National authorities in France and Ireland were due to negotiate the conclusion of replacement, multi-year pricing agreements with their respective pharmaceutical industries by mid-2020.
However, where possible, healthcare systems in France and Ireland are redeploying every financial and personnel resource they have to mitigating the impact from coronavirus COVID-19. HSE staff have been re-tasked to COVID-19 related duties and the French National Authority for Health (Haute Autorité de Santé: HAS), and the CEPS which is within the Ministry of Health, is also on an active emergency footing.

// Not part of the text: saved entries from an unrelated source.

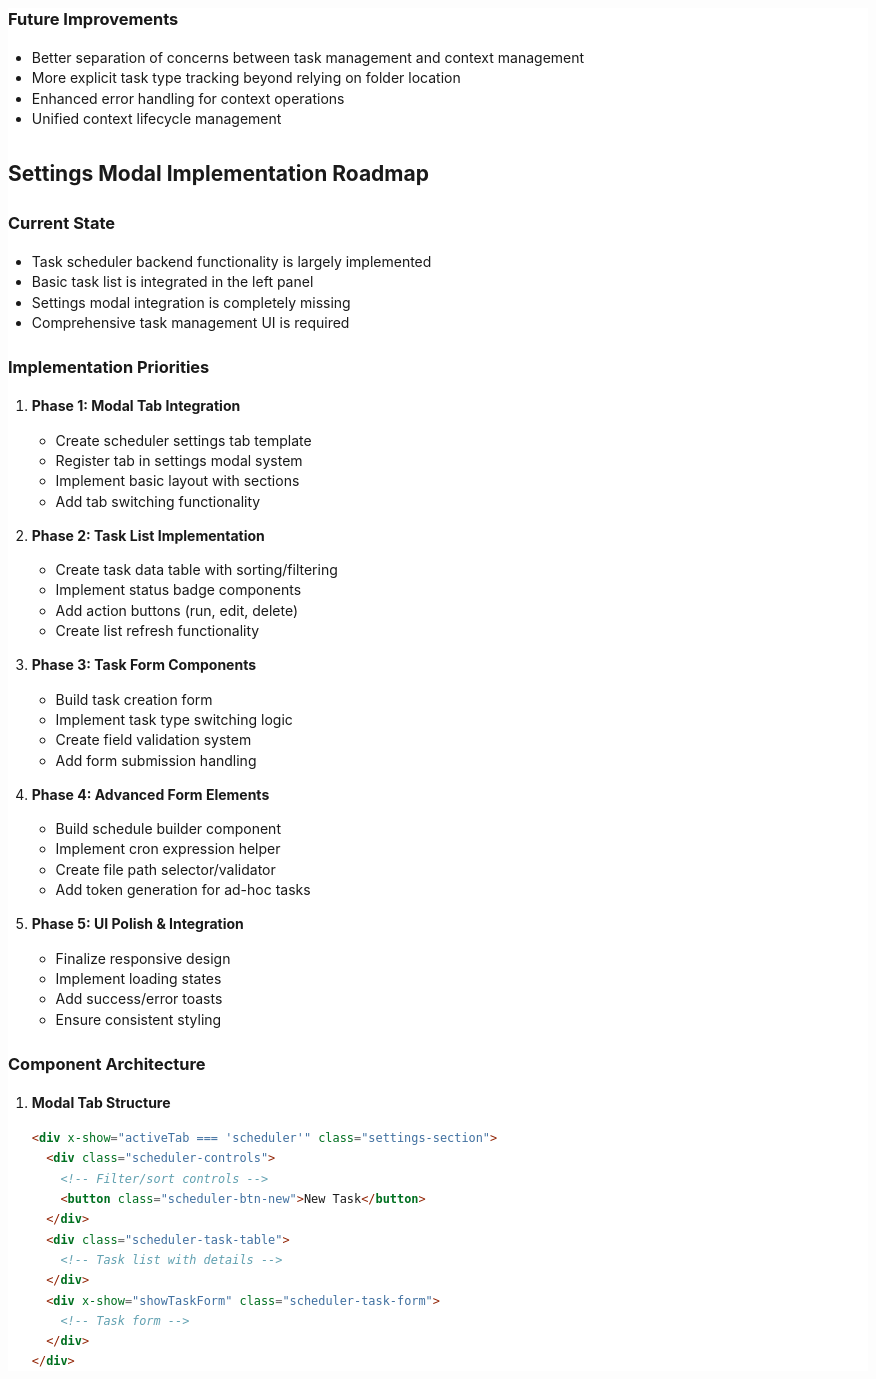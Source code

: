 ### Future Improvements
- Better separation of concerns between task management and context management
- More explicit task type tracking beyond relying on folder location
- Enhanced error handling for context operations
- Unified context lifecycle management

## Settings Modal Implementation Roadmap

### Current State
- Task scheduler backend functionality is largely implemented
- Basic task list is integrated in the left panel
- Settings modal integration is completely missing
- Comprehensive task management UI is required

### Implementation Priorities

1. **Phase 1: Modal Tab Integration**
   - Create scheduler settings tab template
   - Register tab in settings modal system
   - Implement basic layout with sections
   - Add tab switching functionality

2. **Phase 2: Task List Implementation**
   - Create task data table with sorting/filtering
   - Implement status badge components
   - Add action buttons (run, edit, delete)
   - Create list refresh functionality

3. **Phase 3: Task Form Components**
   - Build task creation form
   - Implement task type switching logic
   - Create field validation system
   - Add form submission handling

4. **Phase 4: Advanced Form Elements**
   - Build schedule builder component
   - Implement cron expression helper
   - Create file path selector/validator
   - Add token generation for ad-hoc tasks

5. **Phase 5: UI Polish & Integration**
   - Finalize responsive design
   - Implement loading states
   - Add success/error toasts
   - Ensure consistent styling

### Component Architecture

1. **Modal Tab Structure**
   ```html
   <div x-show="activeTab === 'scheduler'" class="settings-section">
     <div class="scheduler-controls">
       <!-- Filter/sort controls -->
       <button class="scheduler-btn-new">New Task</button>
     </div>
     <div class="scheduler-task-table">
       <!-- Task list with details -->
     </div>
     <div x-show="showTaskForm" class="scheduler-task-form">
       <!-- Task form -->
     </div>
   </div>
   ```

A price-setting framework agreement between France’s Economic Committee of Health Products (Comité Économique des Produits de Santé: CEPS) and the French Pharmaceutical Companies Association (Les Entreprises du Médicament: LEEM) has already been extended on two occasions. The terms of the three-year agreement were originally due to expire on 31 December 2018. Both sides subsequently agreed to a one-year extension until 31 December 2019 while negotiations continued. A second extension was adopted with the mutual consent of LEEM and the CEPS in December 2019, with the extension period scheduled to expire in July 2020. For its part, a four-year price-reduction agreement between the Irish Pharmaceutical Healthcare Association (IPHA), the Health Service Executive (HSE) of Ireland is valid until July 2020. After this date all agreement obligations shall cease unless continued by mutual agreement of the parties, given to each other in advance.
There is evidence from other sectors that COVID-19 has the potential to cause delays for the pharmaceutical industry. One testable manifestation of this are slowdowns in clinical trial activity. A small number of companies have so far halted studies owing to the impact on trial integrity, deviations in protocol as well as severe short-term difficulties in recruiting and monitoring participants effectively.
But multiple other areas of pharmaceutical regulation may eventually experience similar consequences.
The canary in the coal mine may be how talks on pricing framework agreements in France and Ireland proceed. Should negotiations even continue to take place during times of unprecedented pressure on healthcare systems or will authorities seek to defer the negotiating process into the second half of 2020? The pharmaceutical industry also has significant amount at stake. Aside from the logistical difficulty of avoiding face-to-face negotiations, and the possibility of COVID-19 infections among key staff, there is the challenge of how best to present the delivery of potentially controversial framework deals to the public during a time of national emergency and what concessions may need to be offered. The need for a second extension of the LEEM/CEPS multiyear framework agreement in December was not a positive sign for the state of the negotiations between the two sides. And it would be an unparalleled situation for the LEEM and CEPS to opt for a third extension – taking the total delay beyond 19 months, as of July 2020. Nevertheless regulators and health systems are in unprecedented times.